Nexcelom’s Celigo Image Cytometer is a high-throughput, plate-based instrument that can quickly capture whole-well images and perform individual cell level analysis in a matter of minutes. The Celigo system is comprised of four fluorescent channels on top of best-in-class brightfield imaging to perform fluorescent tagging of co-culture cytotoxicity assays with ease. Rapid imaging and simultaneous analysis can be performed in standard culture vessels (6-well to 1536-well culture plates) with various adherent or suspension cell types as well as 3D culture models. However, the Celigo’s greatest advantage is its ability to perform these high-throughput assays in a non-destructive manner which offers the option of kinetic cytotoxicity assays.

Celigo Image Cytometer

Minimizing Variability with High-throughput Research

Biju Parekkadan’s lab at Rutgers University1 understood the need to develop a high-throughput and automation-friendly quantitative method for large-scale cytotoxicity screening. With access to the Celigo Image Cytometer, researchers were able to create qIBC (quantitative Image-based Cytometry) and compare it to both Calcein AM release assays and the uptake of 7-AAD by flow cytometry. Research shows qIBC had similar trends in cell death of K562 cells but also minimized the level of variability in the assay (Figure 1).
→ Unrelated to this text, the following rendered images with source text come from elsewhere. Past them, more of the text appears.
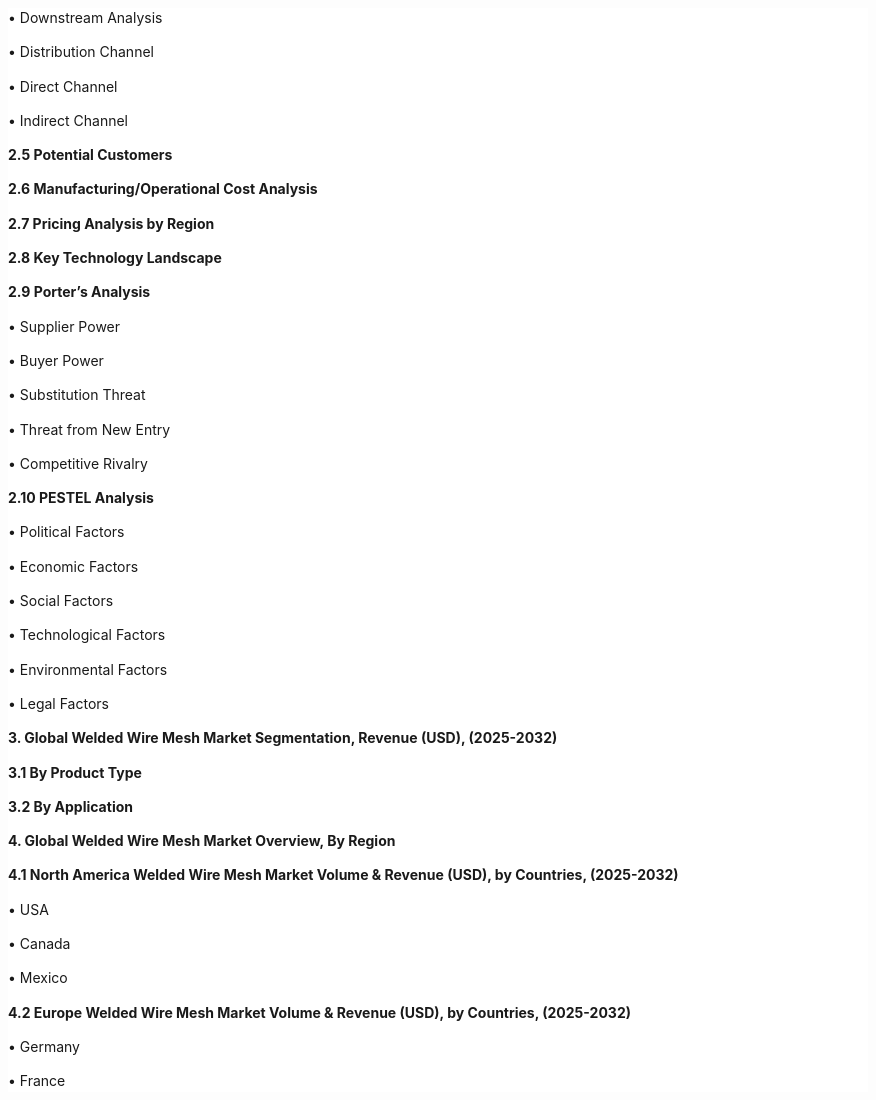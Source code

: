 • Downstream Analysis

• Distribution Channel

• Direct Channel

• Indirect Channel

<strong>2.5 Potential Customers</strong>

<strong>2.6 Manufacturing/Operational Cost Analysis</strong>

<strong>2.7 Pricing Analysis by Region</strong>

<strong>2.8 Key Technology Landscape</strong>

<strong>2.9 Porter’s Analysis</strong>

• Supplier Power

• Buyer Power

• Substitution Threat

• Threat from New Entry

• Competitive Rivalry

<strong>2.10 PESTEL Analysis</strong>

• Political Factors

• Economic Factors

• Social Factors

• Technological Factors

• Environmental Factors

• Legal Factors

<strong>3. Global Welded Wire Mesh Market Segmentation, Revenue (USD), (2025-2032)</strong>

<strong>3.1 By Product Type</strong>

<strong>3.2 By Application</strong>

<strong>4. Global Welded Wire Mesh Market Overview, By Region</strong>

<strong>4.1 North America Welded Wire Mesh Market Volume &amp; Revenue (USD), by Countries, (2025-2032)</strong>

• USA

• Canada

• Mexico

<strong>4.2 Europe Welded Wire Mesh Market Volume &amp; Revenue (USD), by Countries, (2025-2032)</strong>

• Germany

• France

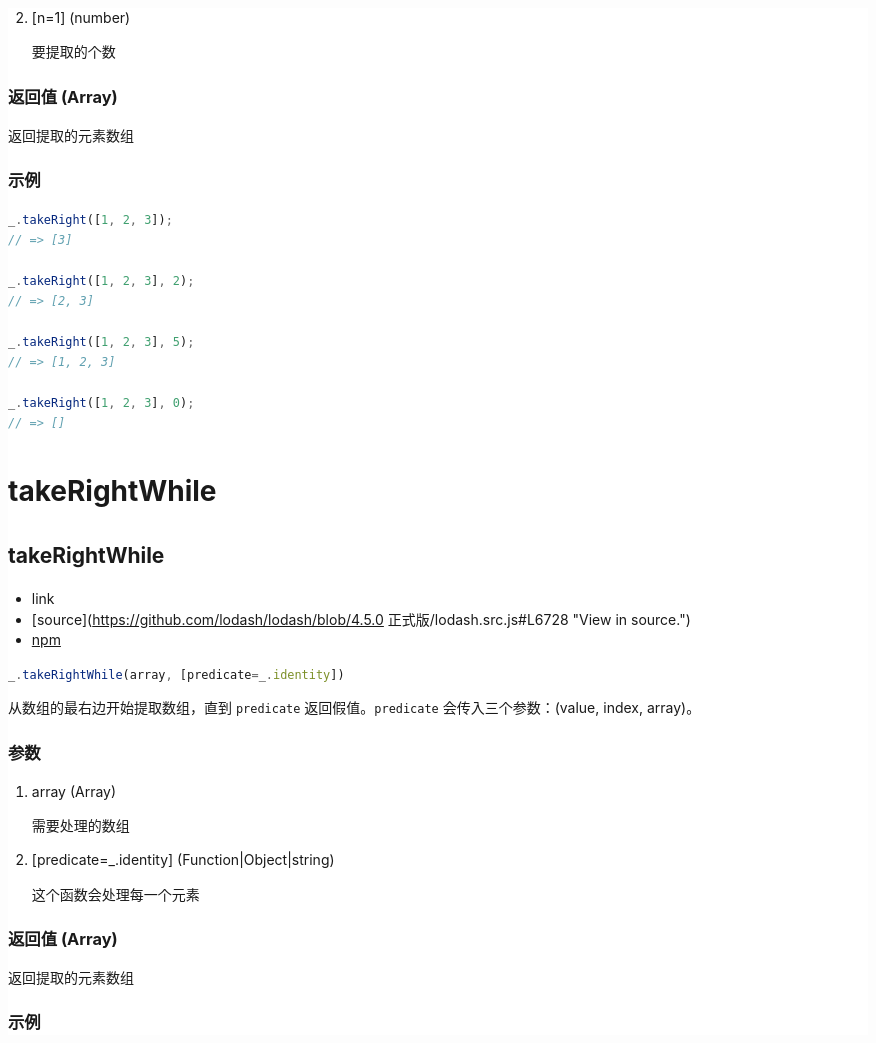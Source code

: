 2.  [n=1] (number)

    要提取的个数

### 返回值 (Array)

返回提取的元素数组

### 示例

```js
_.takeRight([1, 2, 3]);
// => [3]

_.takeRight([1, 2, 3], 2);
// => [2, 3]

_.takeRight([1, 2, 3], 5);
// => [1, 2, 3]

_.takeRight([1, 2, 3], 0);
// => [] 
```

# takeRightWhile

## takeRightWhile

*   link
*   [source](https://github.com/lodash/lodash/blob/4.5.0 正式版/lodash.src.js#L6728 "View in source.")
*   [npm](https://www.npmjs.com/package/lodash.takerightwhile "See the npm package.")

```js
_.takeRightWhile(array, [predicate=_.identity]) 
```

从数组的最右边开始提取数组，直到 `predicate` 返回假值。`predicate` 会传入三个参数：(value, index, array)。

### 参数

1.  array (Array)

    需要处理的数组

2.  [predicate=_.identity] (Function|Object|string)

    这个函数会处理每一个元素

### 返回值 (Array)

返回提取的元素数组

### 示例

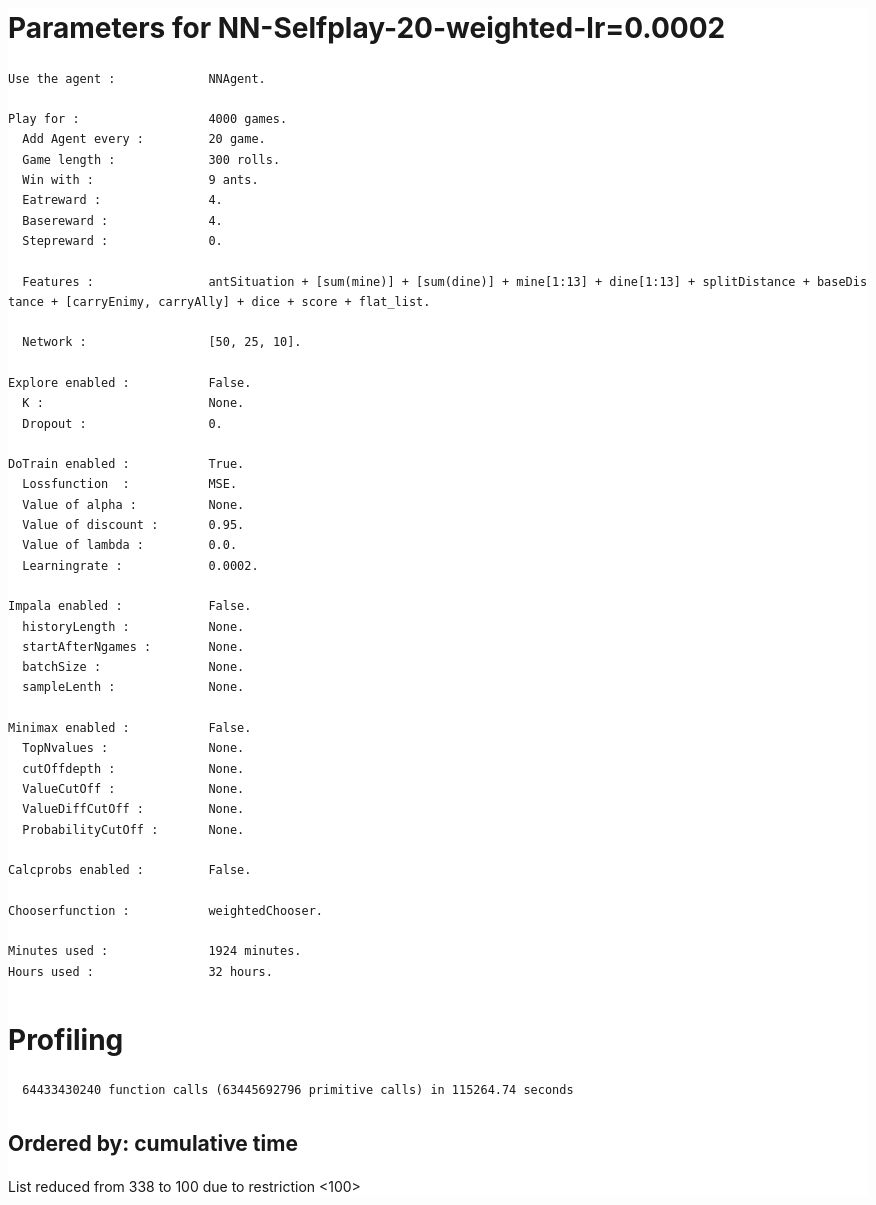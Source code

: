 # Parameters for NN-Selfplay-20-weighted-lr=0.0002

    Use the agent :             NNAgent.

    Play for :                  4000 games.
      Add Agent every :         20 game.
      Game length :             300 rolls.
      Win with :                9 ants.
      Eatreward :               4.
      Basereward :              4.
      Stepreward :              0.

      Features :                antSituation + [sum(mine)] + [sum(dine)] + mine[1:13] + dine[1:13] + splitDistance + baseDistance + [carryEnimy, carryAlly] + dice + score + flat_list.

      Network :                 [50, 25, 10].

    Explore enabled :           False.
      K :                       None.
      Dropout :                 0.

    DoTrain enabled :           True.
      Lossfunction  :           MSE.
      Value of alpha :          None.
      Value of discount :       0.95.
      Value of lambda :         0.0.
      Learningrate :            0.0002.

    Impala enabled :            False.
      historyLength :           None.
      startAfterNgames :        None.
      batchSize :               None.
      sampleLenth :             None.

    Minimax enabled :           False.
      TopNvalues :              None.
      cutOffdepth :             None.
      ValueCutOff :             None.
      ValueDiffCutOff :         None.
      ProbabilityCutOff :       None.

    Calcprobs enabled :         False.

    Chooserfunction :           weightedChooser.

    Minutes used :              1924 minutes.
    Hours used :                32 hours.

# Profiling


      64433430240 function calls (63445692796 primitive calls) in 115264.74 seconds

##    Ordered by: cumulative time
   List reduced from 338 to 100 due to restriction <100>
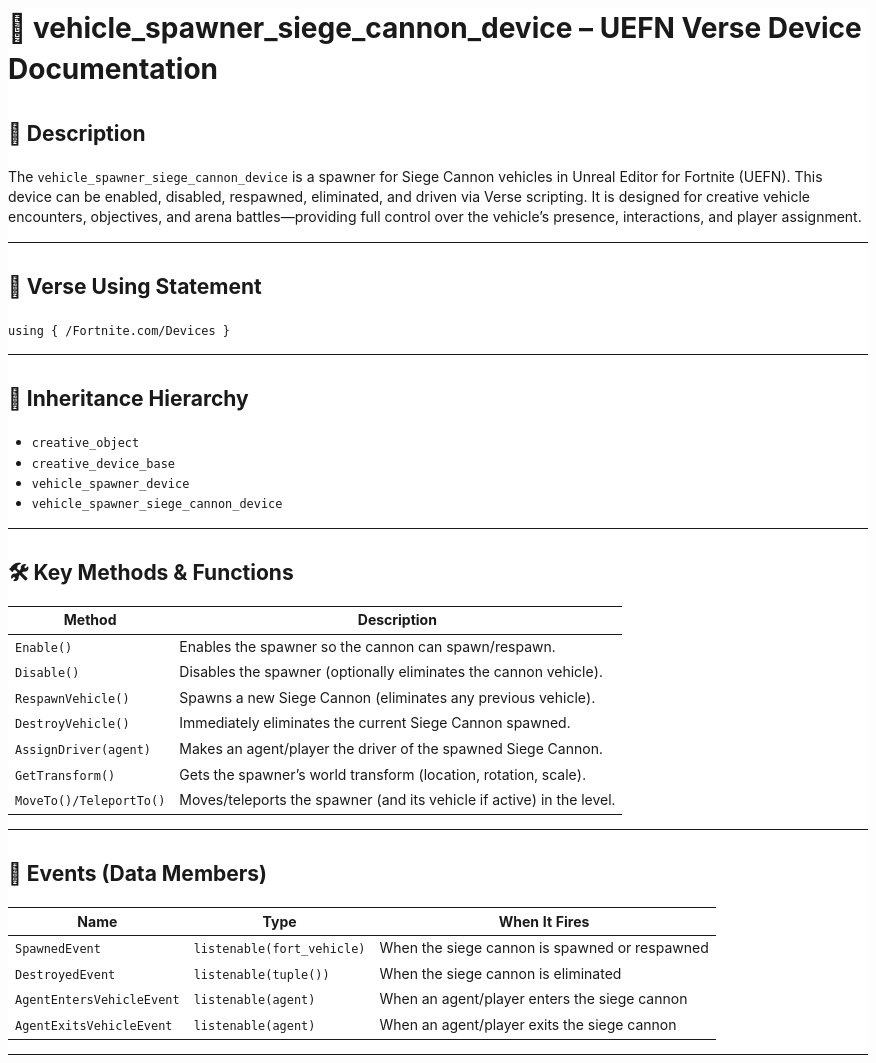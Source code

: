 # 📘 vehicle_spawner_siege_cannon_device – UEFN Verse Device Documentation

## 🔹 Description
The `vehicle_spawner_siege_cannon_device` is a spawner for Siege Cannon vehicles in Unreal Editor for Fortnite (UEFN). This device can be enabled, disabled, respawned, eliminated, and driven via Verse scripting. It is designed for creative vehicle encounters, objectives, and arena battles—providing full control over the vehicle’s presence, interactions, and player assignment.

---

## 🧱 Verse Using Statement
```verse
using { /Fortnite.com/Devices }
```

---

## 🔗 Inheritance Hierarchy
- `creative_object`
- `creative_device_base`
- `vehicle_spawner_device`
- `vehicle_spawner_siege_cannon_device`

---

## 🛠️ Key Methods & Functions
| Method | Description |
|--------|-------------|
| `Enable()` | Enables the spawner so the cannon can spawn/respawn. |
| `Disable()` | Disables the spawner (optionally eliminates the cannon vehicle). |
| `RespawnVehicle()` | Spawns a new Siege Cannon (eliminates any previous vehicle). |
| `DestroyVehicle()` | Immediately eliminates the current Siege Cannon spawned. |
| `AssignDriver(agent)` | Makes an agent/player the driver of the spawned Siege Cannon. |
| `GetTransform()` | Gets the spawner’s world transform (location, rotation, scale). |
| `MoveTo()/TeleportTo()` | Moves/teleports the spawner (and its vehicle if active) in the level. |

---

## 🧩 Events (Data Members)
| Name | Type | When It Fires |
|------|------|----------------|
| `SpawnedEvent` | `listenable(fort_vehicle)` | When the siege cannon is spawned or respawned |
| `DestroyedEvent` | `listenable(tuple())` | When the siege cannon is eliminated |
| `AgentEntersVehicleEvent` | `listenable(agent)` | When an agent/player enters the siege cannon |
| `AgentExitsVehicleEvent` | `listenable(agent)` | When an agent/player exits the siege cannon |

---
Comparison of flow cytometry, Calcein AM release, and qIBC NK-mediated cytotoxicity with levels of variance

Figure 1. Comparison of flow cytometry, Calcein AM release, and qIBC NK-mediated cytotoxicity with levels of variance.

Patel et. al. was also able to compare three different cell types in a time-course experiment due to the non-destructive manner in which the Celigo acquires and analyzes data. This highlights how qIBC can be used to potentially screen different cell candidates for cytotoxicity and resolve this kinetically.

Cell death of K562 cells under various E:T ratios for two different NK cell lines and PBMCs.

Figure 2. Cell death of K562 cells under various E:T ratios for two different NK cell lines and PBMCs.

Structural Mimicry for In-depth in vivo Research

The ultimate cytotoxicity capacity test of an effector cell is its effectiveness in a 3D assay which would more closely resemble an in vivo situation. Patel et. al. further tested qIBC’s ability to detect differences in cytotoxicity levels when comparing NK cells in a 2D vs 3D environment. By measuring the overall size and fluorescent intensity of Calcein AM labeled K562 spheroids it was determined that NK cells behave differently when confronted with a 3D structure and do not perform as effectively as they do in a 2D situation (Figure 3).

Structural Mimicry for In-depth in vivo Research

Figure 3. 3D cytotoxicity of K562 spheroids (green) co-cultured with NK cells (blue) (top) which showed differences in cytotoxicity levels compared to 2D (bottom).

Scaling-up Non-destructive Accurate Analysis

These researchers highlight the need for large-scale screening of cytotoxic cells and their ability to kill target cell lines in both a 2D and 3D fashion. By implementing the Celigo Image Cytometer, Patel et. al. shows us a quantitative and sensitive method to test the killing potential of various cell types without the destructive nature, reagent heavy, or time-consuming nature of traditional cytotoxic assays. On top of that, this opens the avenue for a more in-depth analysis of the time-dependent killing of target cells in a high-throughput and potentially automated fashion. qIBC coupled with the Celigo Image Cytometer has the potential to revolutionize cytotoxicity screening.

Learn more about 3D phenotypic cellular models and the direct cell counting assays for Immunotherapy and Virology on our website.


  1. Patel, R. S., Lucas, J., Timmins, L. M., Mukundan, S., Teryek, M., Bhatt, R., Beaulieu, A., & Parekkadan, B. (2021). Non-invasive image-based cytometry for high throughput NK cell cytolysis analysis. Journal of Immunological Methods, 491, [112992].